== WORK TO BE COMPLETED ==
Find every line in the records below that holds the word "nums", and copy each one.

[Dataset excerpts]
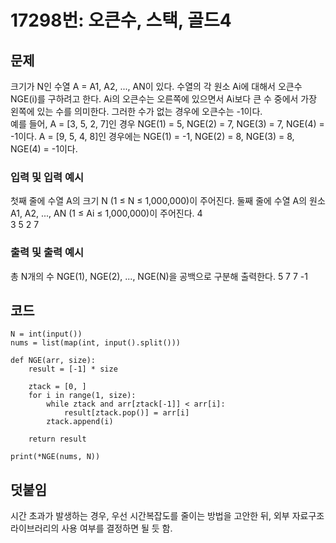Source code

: # 17298번: 오큰수, 스택, 골드4

## 문제
크기가 N인 수열 A = A1, A2, ..., AN이 있다. 수열의 각 원소 Ai에 대해서 오큰수 NGE(i)를 구하려고 한다. Ai의 오큰수는 오른쪽에 있으면서 Ai보다 큰 수 중에서 가장 왼쪽에 있는 수를 의미한다. 그러한 수가 없는 경우에 오큰수는 -1이다.   
예를 들어, A = [3, 5, 2, 7]인 경우 NGE(1) = 5, NGE(2) = 7, NGE(3) = 7, NGE(4) = -1이다. A = [9, 5, 4, 8]인 경우에는 NGE(1) = -1, NGE(2) = 8, NGE(3) = 8, NGE(4) = -1이다.

### 입력 및 입력 예시
첫째 줄에 수열 A의 크기 N (1 ≤ N ≤ 1,000,000)이 주어진다. 둘째 줄에 수열 A의 원소 A1, A2, ..., AN (1 ≤ Ai ≤ 1,000,000)이 주어진다.
4   
3 5 2 7

### 출력 및 출력 예시
총 N개의 수 NGE(1), NGE(2), ..., NGE(N)을 공백으로 구분해 출력한다.
5 7 7 -1

## 코드
<pre><code>N = int(input())
nums = list(map(int, input().split()))

def NGE(arr, size):
    result = [-1] * size

    ztack = [0, ]
    for i in range(1, size):
        while ztack and arr[ztack[-1]] < arr[i]:
            result[ztack.pop()] = arr[i]
        ztack.append(i)

    return result

print(*NGE(nums, N))</code></pre>

## 덧붙임
시간 초과가 발생하는 경우, 우선 시간복잡도를 줄이는 방법을 고안한 뒤, 외부 자료구조 라이브러리의 사용 여부를 결정하면 될 듯 함.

== EXERCISE RESPONSE ==
nums = list(map(int, input().split()))
print(*NGE(nums, N))</code></pre>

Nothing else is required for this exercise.